WAC 137-28-300
Conduct of hearing. (1) The hearing
officer shall ensure that the inmate is capable of
understanding the charge against him/her, the nature of the
proceedings, and is able to adequately take part in the
hearing. If there is reason to doubt the inmate's
understanding or ability, the hearing officer may order a
continuance of the hearing in order to obtain additional
information, refer the inmate to a mental health staff member
for assessment, appoint a mental health staff member to
represent the inmate at the hearing, or request a staff
advisor.
(2) The inmate shall be present at all stages of the
hearing except during deliberations and any inquiry the
hearing officer may make concerning the source of confidential
information.
(3) The hearing officer may consider relevant evidence
presented outside the hearing when not feasible to present
that evidence within the hearing. The inmate shall be
apprised of the content of that evidence and shall be allowed
to rebut that evidence during the hearing. An inmate may
waive his/her presence at a hearing. Failure without good
cause to attend a scheduled hearing may be deemed a waiver of
personal attendance. An inmate may be removed from his/her
disciplinary hearing and the hearing may be continued in the
inmate's absence if the inmate's behavior disrupts the
disciplinary hearing.
(4) Where institution staff members are witnesses against
the inmate, a written statement from the staff member may be
considered by the hearing officer instead of in-person
testimony, except where the hearing officer determines that
the staff member's presence is necessary to an adequate
understanding of the issues in the case.
(5) The hearing officer has the authority to question all
witnesses. The inmate may submit proposed questions to be
asked of witnesses, but the hearing officer has discretion
over the questions asked.
(6) The inmate shall be allowed to present witnesses in
his/her defense and to present documentary evidence in his/her
defense when permitting him/her to do so will not be unduly
hazardous to institutional safety or correctional goals. Testimony of witnesses from outside the facility will be
submitted in writing.
(a) The hearing officer may deny the admission of
evidence or testimony if the hearing officer determines that
the testimony or evidence is irrelevant, immaterial,
unnecessarily duplicative of other information before the
hearing officer, or otherwise found to be unnecessary to the
adequate presentation of the inmate's case.
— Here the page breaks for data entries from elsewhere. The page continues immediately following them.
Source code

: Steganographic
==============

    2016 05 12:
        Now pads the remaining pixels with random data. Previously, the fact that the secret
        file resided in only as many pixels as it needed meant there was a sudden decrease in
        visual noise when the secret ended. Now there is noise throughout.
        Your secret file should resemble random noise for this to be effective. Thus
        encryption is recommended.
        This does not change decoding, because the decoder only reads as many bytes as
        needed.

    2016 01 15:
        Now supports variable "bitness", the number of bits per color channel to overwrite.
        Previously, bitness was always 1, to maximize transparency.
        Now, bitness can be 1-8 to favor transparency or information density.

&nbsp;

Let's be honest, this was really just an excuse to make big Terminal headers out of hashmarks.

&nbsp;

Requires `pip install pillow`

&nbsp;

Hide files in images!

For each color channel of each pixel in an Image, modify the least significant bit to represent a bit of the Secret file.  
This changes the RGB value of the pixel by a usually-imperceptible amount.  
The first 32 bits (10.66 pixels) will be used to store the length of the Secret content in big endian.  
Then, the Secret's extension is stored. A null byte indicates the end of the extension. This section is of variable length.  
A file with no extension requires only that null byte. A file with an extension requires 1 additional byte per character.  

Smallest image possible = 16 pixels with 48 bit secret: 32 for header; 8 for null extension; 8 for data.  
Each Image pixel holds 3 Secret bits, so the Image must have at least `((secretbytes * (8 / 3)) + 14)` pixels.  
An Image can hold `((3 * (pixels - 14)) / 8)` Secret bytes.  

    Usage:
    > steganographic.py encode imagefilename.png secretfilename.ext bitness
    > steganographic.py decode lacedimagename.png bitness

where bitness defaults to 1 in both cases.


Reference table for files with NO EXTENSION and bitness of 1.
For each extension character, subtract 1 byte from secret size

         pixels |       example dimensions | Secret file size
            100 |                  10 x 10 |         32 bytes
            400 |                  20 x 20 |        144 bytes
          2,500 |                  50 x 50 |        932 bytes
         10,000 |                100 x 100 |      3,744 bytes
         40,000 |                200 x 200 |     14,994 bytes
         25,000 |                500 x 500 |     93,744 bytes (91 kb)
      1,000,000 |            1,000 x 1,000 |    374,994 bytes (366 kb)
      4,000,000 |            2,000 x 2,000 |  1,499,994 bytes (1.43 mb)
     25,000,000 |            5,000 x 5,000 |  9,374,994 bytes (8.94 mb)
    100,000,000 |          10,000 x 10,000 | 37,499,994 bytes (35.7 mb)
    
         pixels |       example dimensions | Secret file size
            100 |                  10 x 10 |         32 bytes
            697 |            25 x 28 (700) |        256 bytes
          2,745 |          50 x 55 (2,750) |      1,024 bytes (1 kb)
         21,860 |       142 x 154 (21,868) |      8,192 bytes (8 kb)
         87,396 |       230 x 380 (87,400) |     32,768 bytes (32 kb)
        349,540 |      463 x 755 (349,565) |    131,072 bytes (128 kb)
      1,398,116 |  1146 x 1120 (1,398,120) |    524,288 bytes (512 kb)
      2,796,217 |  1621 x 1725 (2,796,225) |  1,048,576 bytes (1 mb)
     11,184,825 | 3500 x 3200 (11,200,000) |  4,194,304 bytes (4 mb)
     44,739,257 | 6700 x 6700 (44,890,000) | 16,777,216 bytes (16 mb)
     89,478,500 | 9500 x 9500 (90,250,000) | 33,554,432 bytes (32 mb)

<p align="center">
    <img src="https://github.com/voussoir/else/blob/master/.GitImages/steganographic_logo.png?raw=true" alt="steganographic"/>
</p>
(b) The testimony of witnesses that is adverse to the
inmate may be given in person, in writing, or by telephone.
(c) The hearing officer shall document on the written
record the reasons for denial of in-person testimony that is
requested in writing by the inmate.
(7) If the hearing officer determines that a source of
information would be subject to risk of harm if his/her
identity were disclosed, testimony of the confidential source
may be introduced by the testimony of a staff member. The
confidential testimony may be provided by the source or by the
written and signed statement of the source. If the staff
member to whom the source provided information is unavailable,
the written statement of this staff member may be used.
(a) The hearing officer shall, out of the presence of all
inmates and off the record, identify the confidential source,
and how the testifying staff member received the confidential
information.
(b) The staff member presenting the information from a
confidential source shall identify the source and the
circumstances surrounding the receipt of the confidential
information to the hearing officer, off the record. The
hearing officer shall make an independent determination
regarding the reliability of the confidential source, the
credibility of the information, and the necessity of not
revealing the source of the confidential information. In
determining whether the confidential source is reliable and
the confidential information is credible, the hearing officer
should consider all relevant circumstances including, but not
limited to:
(i) Evidence from other staff members that the
confidential source has previously given reliable information;
(ii) Evidence that the confidential source had no
apparent motive to fabricate information;
(iii) Evidence that the confidential source received no
benefit from providing the information;
(iv) Whether the confidential source is giving first-hand
information;
(v) Whether the confidential information is internally
consistent and is consistent with other known facts; and
(vi) The existence of corroborating evidence.
The hearing officer shall also determine whether safety
concerns justify nondisclosure of the source of confidential
information. The reliability and credibility determination
and the need for confidentiality must be made on the record.